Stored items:
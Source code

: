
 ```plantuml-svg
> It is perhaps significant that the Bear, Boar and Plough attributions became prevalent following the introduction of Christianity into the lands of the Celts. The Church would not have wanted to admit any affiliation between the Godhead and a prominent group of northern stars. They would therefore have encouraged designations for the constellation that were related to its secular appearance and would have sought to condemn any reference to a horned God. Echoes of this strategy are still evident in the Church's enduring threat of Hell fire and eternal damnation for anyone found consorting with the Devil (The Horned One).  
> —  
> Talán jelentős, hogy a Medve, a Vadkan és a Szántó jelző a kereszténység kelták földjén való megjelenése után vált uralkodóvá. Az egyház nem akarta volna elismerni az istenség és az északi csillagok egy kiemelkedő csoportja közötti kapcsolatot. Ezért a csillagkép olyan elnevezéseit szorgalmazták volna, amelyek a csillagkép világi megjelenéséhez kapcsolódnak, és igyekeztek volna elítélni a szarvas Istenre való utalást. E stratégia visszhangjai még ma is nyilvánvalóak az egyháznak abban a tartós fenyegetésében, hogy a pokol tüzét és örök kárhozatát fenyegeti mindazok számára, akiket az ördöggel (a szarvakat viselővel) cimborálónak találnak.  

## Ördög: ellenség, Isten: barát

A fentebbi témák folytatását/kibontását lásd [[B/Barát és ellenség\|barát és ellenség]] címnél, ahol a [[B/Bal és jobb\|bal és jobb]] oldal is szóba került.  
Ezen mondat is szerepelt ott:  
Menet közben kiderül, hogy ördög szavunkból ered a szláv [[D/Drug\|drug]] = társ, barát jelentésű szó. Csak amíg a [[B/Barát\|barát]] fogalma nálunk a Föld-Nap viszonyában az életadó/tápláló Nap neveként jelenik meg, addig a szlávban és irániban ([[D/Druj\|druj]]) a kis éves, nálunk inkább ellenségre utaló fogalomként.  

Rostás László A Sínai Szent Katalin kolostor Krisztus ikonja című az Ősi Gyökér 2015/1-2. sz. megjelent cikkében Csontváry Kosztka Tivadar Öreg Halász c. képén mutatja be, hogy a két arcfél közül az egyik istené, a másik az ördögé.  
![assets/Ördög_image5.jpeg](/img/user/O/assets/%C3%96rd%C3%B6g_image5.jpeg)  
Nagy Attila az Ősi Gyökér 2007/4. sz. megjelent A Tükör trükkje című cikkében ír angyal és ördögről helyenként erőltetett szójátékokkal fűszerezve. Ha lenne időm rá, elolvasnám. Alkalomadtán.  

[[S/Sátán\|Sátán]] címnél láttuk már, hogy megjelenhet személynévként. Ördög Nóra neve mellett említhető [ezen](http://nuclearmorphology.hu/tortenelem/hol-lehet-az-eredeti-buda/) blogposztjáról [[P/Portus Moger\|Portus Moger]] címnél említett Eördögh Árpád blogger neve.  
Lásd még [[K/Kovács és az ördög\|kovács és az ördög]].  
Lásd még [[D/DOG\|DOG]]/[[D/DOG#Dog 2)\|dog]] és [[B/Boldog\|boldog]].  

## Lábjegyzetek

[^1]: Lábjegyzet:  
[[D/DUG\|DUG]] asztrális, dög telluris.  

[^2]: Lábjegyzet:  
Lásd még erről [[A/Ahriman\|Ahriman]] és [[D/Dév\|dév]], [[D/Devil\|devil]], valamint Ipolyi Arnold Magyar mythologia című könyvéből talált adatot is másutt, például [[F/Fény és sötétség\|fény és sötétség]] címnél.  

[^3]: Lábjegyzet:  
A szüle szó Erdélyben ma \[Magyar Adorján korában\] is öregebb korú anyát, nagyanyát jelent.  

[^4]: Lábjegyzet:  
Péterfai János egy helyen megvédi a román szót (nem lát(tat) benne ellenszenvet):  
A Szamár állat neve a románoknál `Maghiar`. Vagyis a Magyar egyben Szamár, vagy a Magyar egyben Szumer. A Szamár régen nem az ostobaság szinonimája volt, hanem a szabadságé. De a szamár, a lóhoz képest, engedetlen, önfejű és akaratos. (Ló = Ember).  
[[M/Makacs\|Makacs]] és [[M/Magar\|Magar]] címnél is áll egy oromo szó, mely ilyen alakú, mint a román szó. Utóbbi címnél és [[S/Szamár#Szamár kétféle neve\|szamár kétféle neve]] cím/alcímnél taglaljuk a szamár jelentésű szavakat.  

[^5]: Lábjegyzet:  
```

---

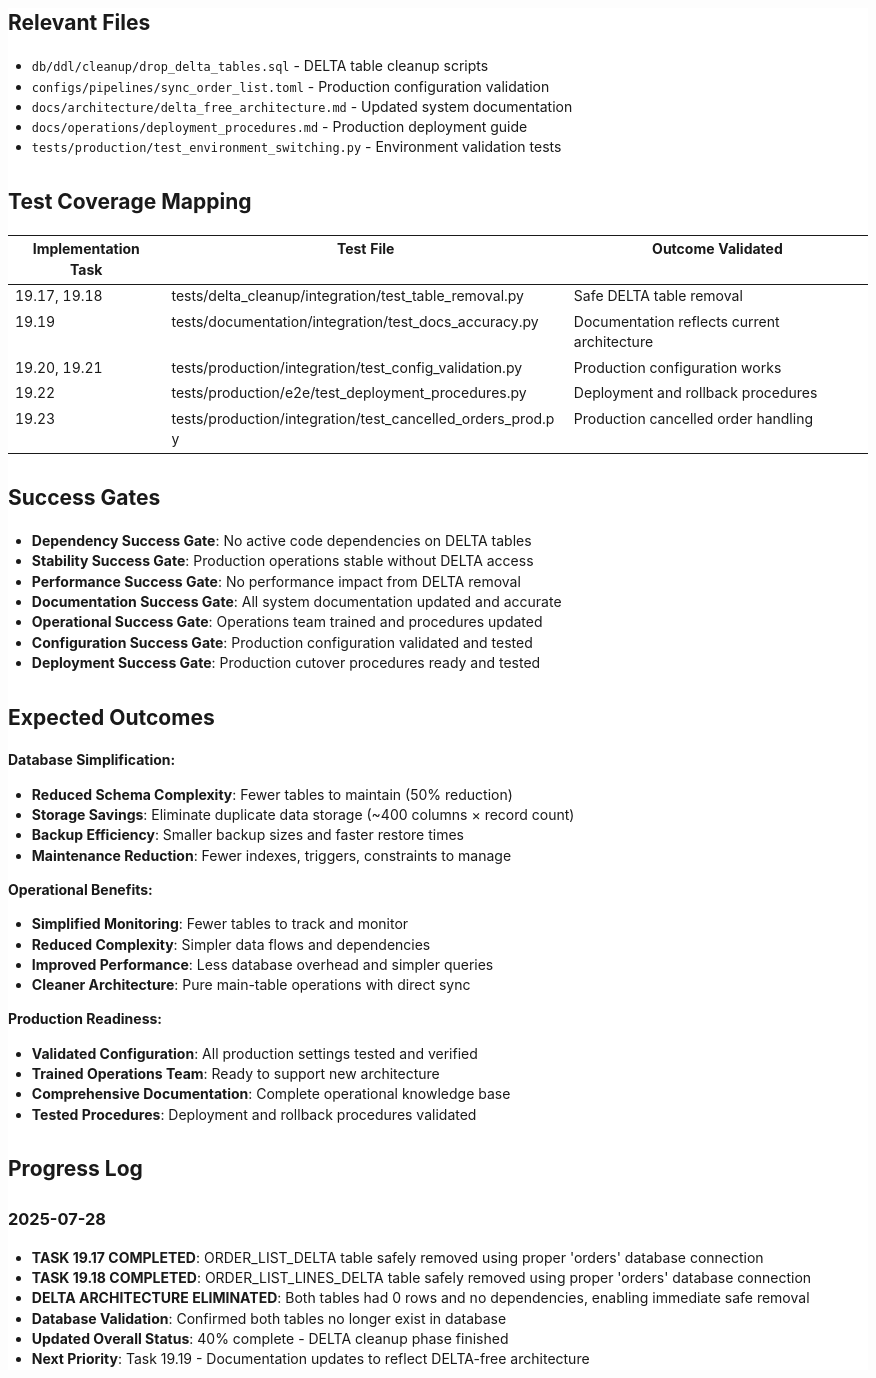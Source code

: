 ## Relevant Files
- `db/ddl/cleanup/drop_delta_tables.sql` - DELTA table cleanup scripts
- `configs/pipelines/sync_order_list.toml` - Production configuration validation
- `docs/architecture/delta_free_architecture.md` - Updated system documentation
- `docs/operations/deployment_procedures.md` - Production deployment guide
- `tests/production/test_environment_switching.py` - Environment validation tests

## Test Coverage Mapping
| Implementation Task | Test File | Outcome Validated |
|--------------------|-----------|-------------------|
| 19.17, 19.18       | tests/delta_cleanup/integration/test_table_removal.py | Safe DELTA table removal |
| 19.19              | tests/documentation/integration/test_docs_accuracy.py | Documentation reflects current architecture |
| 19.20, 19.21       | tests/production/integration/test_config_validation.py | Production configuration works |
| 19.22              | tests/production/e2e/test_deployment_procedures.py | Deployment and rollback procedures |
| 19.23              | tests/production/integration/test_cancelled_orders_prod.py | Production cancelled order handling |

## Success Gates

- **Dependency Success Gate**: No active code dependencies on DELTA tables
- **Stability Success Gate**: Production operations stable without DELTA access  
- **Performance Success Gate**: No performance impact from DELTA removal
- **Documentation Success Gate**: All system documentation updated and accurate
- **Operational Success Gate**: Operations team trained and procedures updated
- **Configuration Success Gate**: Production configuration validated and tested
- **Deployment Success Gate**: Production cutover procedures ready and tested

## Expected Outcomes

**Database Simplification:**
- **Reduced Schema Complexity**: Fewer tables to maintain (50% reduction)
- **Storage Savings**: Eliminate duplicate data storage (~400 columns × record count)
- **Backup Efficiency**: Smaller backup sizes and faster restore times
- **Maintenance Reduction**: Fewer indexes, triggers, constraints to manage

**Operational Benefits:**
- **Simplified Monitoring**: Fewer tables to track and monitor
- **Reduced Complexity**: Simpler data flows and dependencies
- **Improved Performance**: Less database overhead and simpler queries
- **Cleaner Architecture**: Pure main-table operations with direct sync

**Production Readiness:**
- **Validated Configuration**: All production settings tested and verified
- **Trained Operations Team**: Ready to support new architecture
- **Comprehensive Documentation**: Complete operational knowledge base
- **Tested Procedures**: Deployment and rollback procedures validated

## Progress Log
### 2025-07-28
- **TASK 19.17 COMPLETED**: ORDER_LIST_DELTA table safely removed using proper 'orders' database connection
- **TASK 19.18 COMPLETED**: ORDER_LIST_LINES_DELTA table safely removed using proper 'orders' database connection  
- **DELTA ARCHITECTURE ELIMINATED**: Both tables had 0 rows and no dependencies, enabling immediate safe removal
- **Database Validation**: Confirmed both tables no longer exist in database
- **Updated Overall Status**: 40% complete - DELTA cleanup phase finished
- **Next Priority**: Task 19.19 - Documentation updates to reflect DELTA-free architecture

---

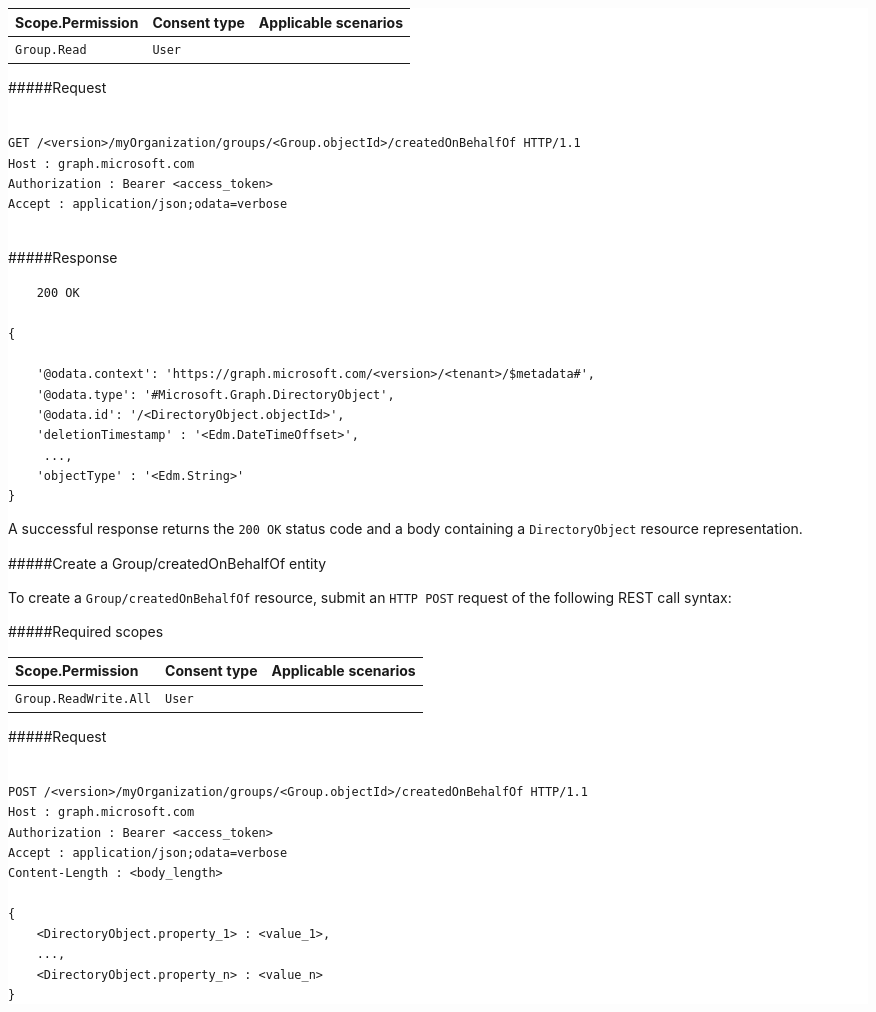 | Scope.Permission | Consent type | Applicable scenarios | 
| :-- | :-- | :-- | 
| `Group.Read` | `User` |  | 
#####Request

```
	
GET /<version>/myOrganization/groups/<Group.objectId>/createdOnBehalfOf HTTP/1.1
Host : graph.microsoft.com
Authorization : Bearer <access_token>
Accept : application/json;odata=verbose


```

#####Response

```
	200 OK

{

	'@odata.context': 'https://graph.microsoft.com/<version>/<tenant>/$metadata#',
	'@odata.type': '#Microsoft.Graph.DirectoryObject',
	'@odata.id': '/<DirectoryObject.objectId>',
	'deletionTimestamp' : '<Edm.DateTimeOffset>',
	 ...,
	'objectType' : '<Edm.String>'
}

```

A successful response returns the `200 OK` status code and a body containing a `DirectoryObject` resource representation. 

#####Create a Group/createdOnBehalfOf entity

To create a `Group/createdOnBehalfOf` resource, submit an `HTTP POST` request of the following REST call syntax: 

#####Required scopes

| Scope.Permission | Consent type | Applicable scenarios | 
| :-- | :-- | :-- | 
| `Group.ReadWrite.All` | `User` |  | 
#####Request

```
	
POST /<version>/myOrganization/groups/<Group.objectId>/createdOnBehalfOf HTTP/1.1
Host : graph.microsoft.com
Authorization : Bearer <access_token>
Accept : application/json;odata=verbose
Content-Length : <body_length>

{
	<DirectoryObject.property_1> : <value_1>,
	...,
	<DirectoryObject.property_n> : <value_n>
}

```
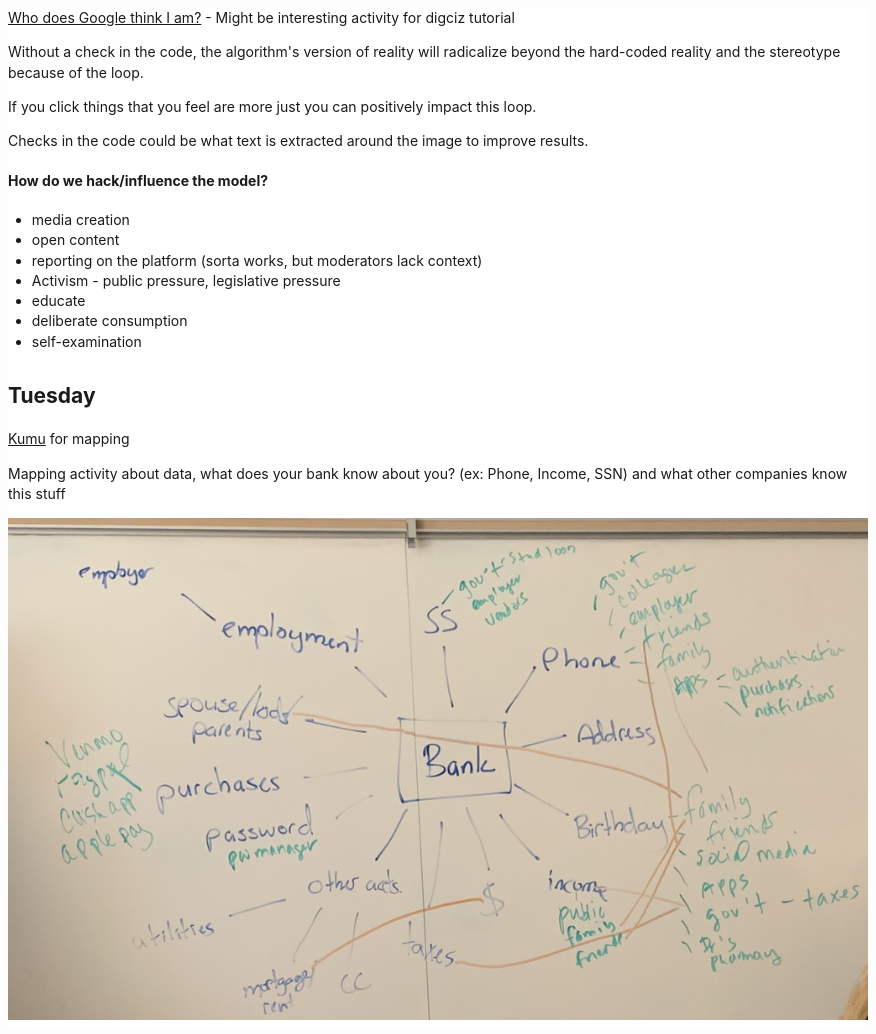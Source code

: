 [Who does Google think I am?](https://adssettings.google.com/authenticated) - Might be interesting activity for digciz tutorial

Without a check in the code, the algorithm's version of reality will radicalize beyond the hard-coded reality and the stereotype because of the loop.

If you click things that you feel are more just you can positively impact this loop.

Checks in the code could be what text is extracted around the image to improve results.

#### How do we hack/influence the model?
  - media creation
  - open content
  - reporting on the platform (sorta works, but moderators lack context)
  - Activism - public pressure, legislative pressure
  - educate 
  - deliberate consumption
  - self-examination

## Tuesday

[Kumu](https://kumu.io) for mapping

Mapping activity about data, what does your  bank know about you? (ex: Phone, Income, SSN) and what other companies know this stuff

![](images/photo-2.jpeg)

• **What to do**
Return the span of lines in the data above that opens at the line with "## Relevant Files" and closes at the line with "- **Reduced Schema", exactly, ends included, nothing else.

• **Answer to the problem**
: ## Relevant Files
- `db/ddl/cleanup/drop_delta_tables.sql` - DELTA table cleanup scripts
- `configs/pipelines/sync_order_list.toml` - Production configuration validation
- `docs/architecture/delta_free_architecture.md` - Updated system documentation
- `docs/operations/deployment_procedures.md` - Production deployment guide
- `tests/production/test_environment_switching.py` - Environment validation tests

## Test Coverage Mapping
| Implementation Task | Test File | Outcome Validated |
|--------------------|-----------|-------------------|
| 19.17, 19.18       | tests/delta_cleanup/integration/test_table_removal.py | Safe DELTA table removal |
| 19.19              | tests/documentation/integration/test_docs_accuracy.py | Documentation reflects current architecture |
| 19.20, 19.21       | tests/production/integration/test_config_validation.py | Production configuration works |
| 19.22              | tests/production/e2e/test_deployment_procedures.py | Deployment and rollback procedures |
| 19.23              | tests/production/integration/test_cancelled_orders_prod.py | Production cancelled order handling |

## Success Gates

- **Dependency Success Gate**: No active code dependencies on DELTA tables
- **Stability Success Gate**: Production operations stable without DELTA access  
- **Performance Success Gate**: No performance impact from DELTA removal
- **Documentation Success Gate**: All system documentation updated and accurate
- **Operational Success Gate**: Operations team trained and procedures updated
- **Configuration Success Gate**: Production configuration validated and tested
- **Deployment Success Gate**: Production cutover procedures ready and tested

## Expected Outcomes

**Database Simplification:**
- **Reduced Schema Complexity**: Fewer tables to maintain (50% reduction)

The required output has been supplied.